> [SUPPLIED MATERIAL]:
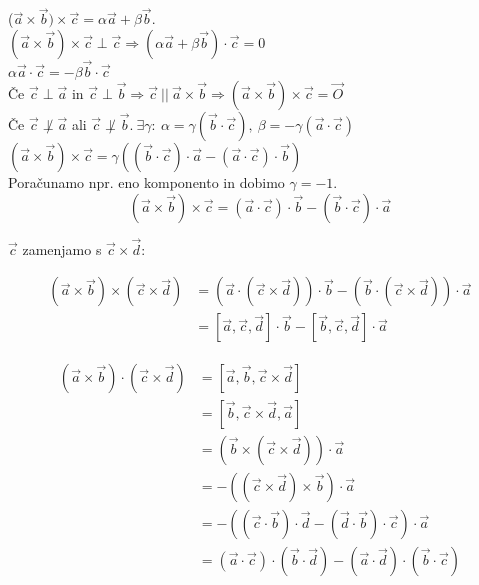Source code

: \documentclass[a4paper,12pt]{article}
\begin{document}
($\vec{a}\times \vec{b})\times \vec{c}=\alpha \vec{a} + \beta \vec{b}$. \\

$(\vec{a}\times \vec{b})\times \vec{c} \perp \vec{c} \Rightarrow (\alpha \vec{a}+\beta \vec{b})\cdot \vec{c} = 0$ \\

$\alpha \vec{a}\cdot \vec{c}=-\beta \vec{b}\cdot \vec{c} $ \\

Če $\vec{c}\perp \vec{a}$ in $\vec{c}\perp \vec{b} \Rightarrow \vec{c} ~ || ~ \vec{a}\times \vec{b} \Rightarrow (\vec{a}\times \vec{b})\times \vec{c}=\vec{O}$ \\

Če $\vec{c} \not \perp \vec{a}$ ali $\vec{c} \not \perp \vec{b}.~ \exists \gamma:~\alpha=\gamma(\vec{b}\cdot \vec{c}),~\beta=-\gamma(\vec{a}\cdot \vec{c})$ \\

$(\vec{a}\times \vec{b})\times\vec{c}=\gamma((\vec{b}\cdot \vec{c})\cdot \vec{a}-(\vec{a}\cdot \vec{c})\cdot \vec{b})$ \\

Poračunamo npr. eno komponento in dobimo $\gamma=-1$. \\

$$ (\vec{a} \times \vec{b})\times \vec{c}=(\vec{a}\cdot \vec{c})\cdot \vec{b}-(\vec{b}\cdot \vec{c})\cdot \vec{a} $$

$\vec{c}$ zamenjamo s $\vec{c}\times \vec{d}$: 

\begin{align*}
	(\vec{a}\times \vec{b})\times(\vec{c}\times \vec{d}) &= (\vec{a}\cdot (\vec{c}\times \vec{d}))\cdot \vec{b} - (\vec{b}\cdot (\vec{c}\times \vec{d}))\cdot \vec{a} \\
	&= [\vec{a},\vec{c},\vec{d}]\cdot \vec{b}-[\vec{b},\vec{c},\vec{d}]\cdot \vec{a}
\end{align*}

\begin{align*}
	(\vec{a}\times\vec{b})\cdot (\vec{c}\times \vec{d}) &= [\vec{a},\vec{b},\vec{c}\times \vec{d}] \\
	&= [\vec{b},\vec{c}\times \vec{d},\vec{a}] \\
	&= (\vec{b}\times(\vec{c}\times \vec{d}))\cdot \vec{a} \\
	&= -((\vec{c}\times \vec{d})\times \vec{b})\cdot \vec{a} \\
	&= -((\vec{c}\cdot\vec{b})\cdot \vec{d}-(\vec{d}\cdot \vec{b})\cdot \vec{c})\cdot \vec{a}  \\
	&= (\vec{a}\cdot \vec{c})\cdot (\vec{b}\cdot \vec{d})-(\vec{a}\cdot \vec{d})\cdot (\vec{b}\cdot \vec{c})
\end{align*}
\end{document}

==

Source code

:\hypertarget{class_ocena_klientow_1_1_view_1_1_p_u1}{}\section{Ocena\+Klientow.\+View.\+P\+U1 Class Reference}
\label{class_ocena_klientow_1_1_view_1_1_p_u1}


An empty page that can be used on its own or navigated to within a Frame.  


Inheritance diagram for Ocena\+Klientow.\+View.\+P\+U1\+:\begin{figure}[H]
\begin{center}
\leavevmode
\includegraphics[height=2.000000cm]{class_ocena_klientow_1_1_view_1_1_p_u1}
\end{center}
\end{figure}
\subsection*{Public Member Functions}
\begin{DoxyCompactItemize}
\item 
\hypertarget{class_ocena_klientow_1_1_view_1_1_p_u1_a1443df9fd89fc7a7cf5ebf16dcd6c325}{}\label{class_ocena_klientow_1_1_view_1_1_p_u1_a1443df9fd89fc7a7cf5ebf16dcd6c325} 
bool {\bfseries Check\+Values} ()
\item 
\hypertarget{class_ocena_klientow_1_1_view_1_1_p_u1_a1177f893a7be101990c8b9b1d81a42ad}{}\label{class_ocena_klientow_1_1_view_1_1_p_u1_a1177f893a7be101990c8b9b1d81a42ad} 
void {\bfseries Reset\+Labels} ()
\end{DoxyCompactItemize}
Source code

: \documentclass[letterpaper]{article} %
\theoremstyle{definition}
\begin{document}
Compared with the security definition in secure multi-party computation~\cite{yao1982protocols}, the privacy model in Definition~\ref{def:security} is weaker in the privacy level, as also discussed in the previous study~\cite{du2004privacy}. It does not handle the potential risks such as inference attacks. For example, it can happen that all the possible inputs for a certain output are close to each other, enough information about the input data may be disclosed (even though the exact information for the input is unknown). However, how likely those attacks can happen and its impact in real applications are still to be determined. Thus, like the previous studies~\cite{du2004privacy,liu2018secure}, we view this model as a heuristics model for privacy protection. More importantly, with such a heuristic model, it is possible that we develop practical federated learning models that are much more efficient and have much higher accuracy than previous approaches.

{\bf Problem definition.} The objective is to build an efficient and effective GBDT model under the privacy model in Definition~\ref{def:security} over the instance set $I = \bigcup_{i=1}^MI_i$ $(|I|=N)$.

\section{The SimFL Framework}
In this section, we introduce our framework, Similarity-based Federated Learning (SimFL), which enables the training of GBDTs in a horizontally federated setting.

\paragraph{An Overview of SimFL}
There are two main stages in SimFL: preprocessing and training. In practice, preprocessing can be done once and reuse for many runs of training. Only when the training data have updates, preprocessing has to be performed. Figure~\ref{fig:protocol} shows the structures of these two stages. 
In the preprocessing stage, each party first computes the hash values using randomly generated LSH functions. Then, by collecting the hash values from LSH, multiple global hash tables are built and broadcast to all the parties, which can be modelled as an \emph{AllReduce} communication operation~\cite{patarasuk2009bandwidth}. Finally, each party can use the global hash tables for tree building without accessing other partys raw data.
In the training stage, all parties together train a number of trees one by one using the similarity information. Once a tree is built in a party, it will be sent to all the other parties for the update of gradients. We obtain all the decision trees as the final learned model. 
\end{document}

==

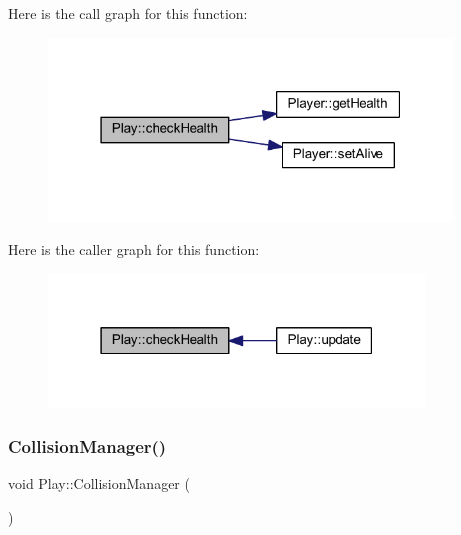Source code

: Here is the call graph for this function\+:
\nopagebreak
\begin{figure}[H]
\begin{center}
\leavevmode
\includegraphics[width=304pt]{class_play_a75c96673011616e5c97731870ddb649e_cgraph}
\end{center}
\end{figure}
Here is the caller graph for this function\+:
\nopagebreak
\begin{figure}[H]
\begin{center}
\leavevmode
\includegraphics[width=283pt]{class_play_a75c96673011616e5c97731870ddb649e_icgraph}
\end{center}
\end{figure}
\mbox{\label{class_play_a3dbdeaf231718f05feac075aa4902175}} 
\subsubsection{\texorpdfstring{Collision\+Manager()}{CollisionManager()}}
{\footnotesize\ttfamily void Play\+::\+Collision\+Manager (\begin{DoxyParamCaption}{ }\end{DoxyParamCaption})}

> [WHAT TO WORK ON]: Starting from the records above, filter out all lines except those containing the word "Manager".

> [FINISHED EXERCISE]:
\subsubsection{\texorpdfstring{Collision\+Manager()}{CollisionManager()}}
{\footnotesize\ttfamily void Play\+::\+Collision\+Manager (\begin{DoxyParamCaption}{ }\end{DoxyParamCaption})}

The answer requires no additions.